Saddam Hussein executed for war crimes(Reuters)Updated: 2006-12-30 11:23
In Baghdad's Shiite enclave of Sadr City, people danced in the streets while others fired guns in the air to celebrate the former dictator's death. The government did not impose a round-the-clock curfew as it did last month when Saddam was convicted to thwart any surge in retaliatory violence. It was a grim end for the 69-year-old leader who had vexed three US presidents. Despite his ouster, Washington, its allies and the new Iraqi leaders remain mired in a fight to quell a stubborn insurgency by Saddam loyalists and a vicious sectarian conflict. President Bush called Saddam's execution "the kind of justice he denied the victims of his brutal regime." State-run Iraqiya television news reported that Saddam's half-brother Barzan Ibrahim and Awad Hamed al-Bandar, the former chief justice of the Revolutionary Court, also were hanged. However, three officials said only Saddam was executed. "We wanted him to be executed on a special day," National Security adviser Mouwafak al-Rubaie told state-run Iraqiyah. Al-Rubaie said Saddam "totally surrendered" and did not resist. He said a judge read the sentence to Saddam, who was taken in handcuffs to the execution room. When he stood in the execution room, photographs and video footage were taken, al-Rubaie said.
"He did not ask for anything. He was carrying a Quran and said: 'I want this Quran to be given to this person,' a man he called Bander," he said. Al-Rubaie said he did not know who Bander was. Mariam al-Rayes, a legal expert and a former member of the Shiite bloc in parliament, told Iraqiya television that the execution "was filmed and God willing it will be shown. There was one camera present, and a doctor was also present there." Al-Rayes, an ally of Prime Minister Nouri al-Maliki, did not attend the execution. She said Al-Maliki did not attend but was represented by an aide. The station earlier was airing national songs after the first announcement and had a tag on the screen that read "Saddam's execution marks the end of a dark period of Iraq's history." The execution was carried out around the start of Eid al-Adha, the Islamic world's largest holiday, which marks the end of the Muslim pilgrimage to Mecca, the hajj. Many Muslims celebrate by sacrificing domestic animals, usually sheep. Sunnis and Shiites throughout the world began observing the four-day holiday at dawn Saturday, but Iraq's Shiite community - the country's majority - was due to start celebrating on Sunday.

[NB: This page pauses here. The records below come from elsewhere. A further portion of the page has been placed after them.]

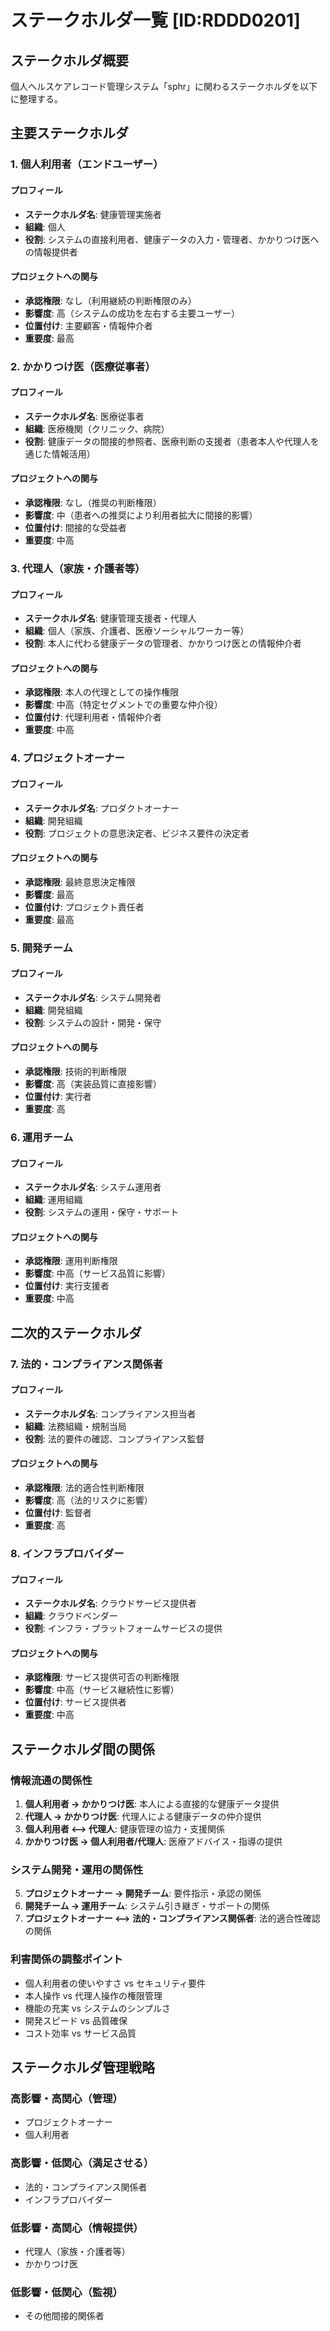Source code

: # ステークホルダ一覧 [ID:RDDD0201]

## ステークホルダ概要

個人ヘルスケアレコード管理システム「sphr」に関わるステークホルダを以下に整理する。

## 主要ステークホルダ

### 1. 個人利用者（エンドユーザー）
#### プロフィール
- **ステークホルダ名**: 健康管理実施者
- **組織**: 個人
- **役割**: システムの直接利用者、健康データの入力・管理者、かかりつけ医への情報提供者

#### プロジェクトへの関与
- **承認権限**: なし（利用継続の判断権限のみ）
- **影響度**: 高（システムの成功を左右する主要ユーザー）
- **位置付け**: 主要顧客・情報仲介者
- **重要度**: 最高

### 2. かかりつけ医（医療従事者）
#### プロフィール
- **ステークホルダ名**: 医療従事者
- **組織**: 医療機関（クリニック、病院）
- **役割**: 健康データの間接的参照者、医療判断の支援者（患者本人や代理人を通じた情報活用）

#### プロジェクトへの関与
- **承認権限**: なし（推奨の判断権限）
- **影響度**: 中（患者への推奨により利用者拡大に間接的影響）
- **位置付け**: 間接的な受益者
- **重要度**: 中高

### 3. 代理人（家族・介護者等）
#### プロフィール
- **ステークホルダ名**: 健康管理支援者・代理人
- **組織**: 個人（家族、介護者、医療ソーシャルワーカー等）
- **役割**: 本人に代わる健康データの管理者、かかりつけ医との情報仲介者

#### プロジェクトへの関与
- **承認権限**: 本人の代理としての操作権限
- **影響度**: 中高（特定セグメントでの重要な仲介役）
- **位置付け**: 代理利用者・情報仲介者
- **重要度**: 中高

### 4. プロジェクトオーナー
#### プロフィール
- **ステークホルダ名**: プロダクトオーナー
- **組織**: 開発組織
- **役割**: プロジェクトの意思決定者、ビジネス要件の決定者

#### プロジェクトへの関与
- **承認権限**: 最終意思決定権限
- **影響度**: 最高
- **位置付け**: プロジェクト責任者
- **重要度**: 最高

### 5. 開発チーム
#### プロフィール
- **ステークホルダ名**: システム開発者
- **組織**: 開発組織
- **役割**: システムの設計・開発・保守

#### プロジェクトへの関与
- **承認権限**: 技術的判断権限
- **影響度**: 高（実装品質に直接影響）
- **位置付け**: 実行者
- **重要度**: 高

### 6. 運用チーム
#### プロフィール
- **ステークホルダ名**: システム運用者
- **組織**: 運用組織
- **役割**: システムの運用・保守・サポート

#### プロジェクトへの関与
- **承認権限**: 運用判断権限
- **影響度**: 中高（サービス品質に影響）
- **位置付け**: 実行支援者
- **重要度**: 中高

## 二次的ステークホルダ

### 7. 法的・コンプライアンス関係者
#### プロフィール
- **ステークホルダ名**: コンプライアンス担当者
- **組織**: 法務組織・規制当局
- **役割**: 法的要件の確認、コンプライアンス監督

#### プロジェクトへの関与
- **承認権限**: 法的適合性判断権限
- **影響度**: 高（法的リスクに影響）
- **位置付け**: 監督者
- **重要度**: 高

### 8. インフラプロバイダー
#### プロフィール
- **ステークホルダ名**: クラウドサービス提供者
- **組織**: クラウドベンダー
- **役割**: インフラ・プラットフォームサービスの提供

#### プロジェクトへの関与
- **承認権限**: サービス提供可否の判断権限
- **影響度**: 中高（サービス継続性に影響）
- **位置付け**: サービス提供者
- **重要度**: 中高

## ステークホルダ間の関係

### 情報流通の関係性
1. **個人利用者 → かかりつけ医**: 本人による直接的な健康データ提供
2. **代理人 → かかりつけ医**: 代理人による健康データの仲介提供
3. **個人利用者 ⟷ 代理人**: 健康管理の協力・支援関係
4. **かかりつけ医 → 個人利用者/代理人**: 医療アドバイス・指導の提供

### システム開発・運用の関係性
5. **プロジェクトオーナー → 開発チーム**: 要件指示・承認の関係
6. **開発チーム → 運用チーム**: システム引き継ぎ・サポートの関係
7. **プロジェクトオーナー ⟷ 法的・コンプライアンス関係者**: 法的適合性確認の関係

### 利害関係の調整ポイント
- 個人利用者の使いやすさ vs セキュリティ要件
- 本人操作 vs 代理人操作の権限管理
- 機能の充実 vs システムのシンプルさ
- 開発スピード vs 品質確保
- コスト効率 vs サービス品質

## ステークホルダ管理戦略

### 高影響・高関心（管理）
- プロジェクトオーナー
- 個人利用者

### 高影響・低関心（満足させる）
- 法的・コンプライアンス関係者
- インフラプロバイダー

### 低影響・高関心（情報提供）
- 代理人（家族・介護者等）
- かかりつけ医

### 低影響・低関心（監視）
- その他間接的関係者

A US judge on Friday refused to stop Saddam's execution, rejecting a last-minute court challenge. Al-Maliki had rejected calls that Saddam be spared, telling families of people killed during the dictator's rule that would be an insult to the victims. "Our respect for human rights requires us to execute him, and there will be no review or delay in carrying out the sentence," al-Maliki's office quoted him as saying during a meeting with relatives before the hanging.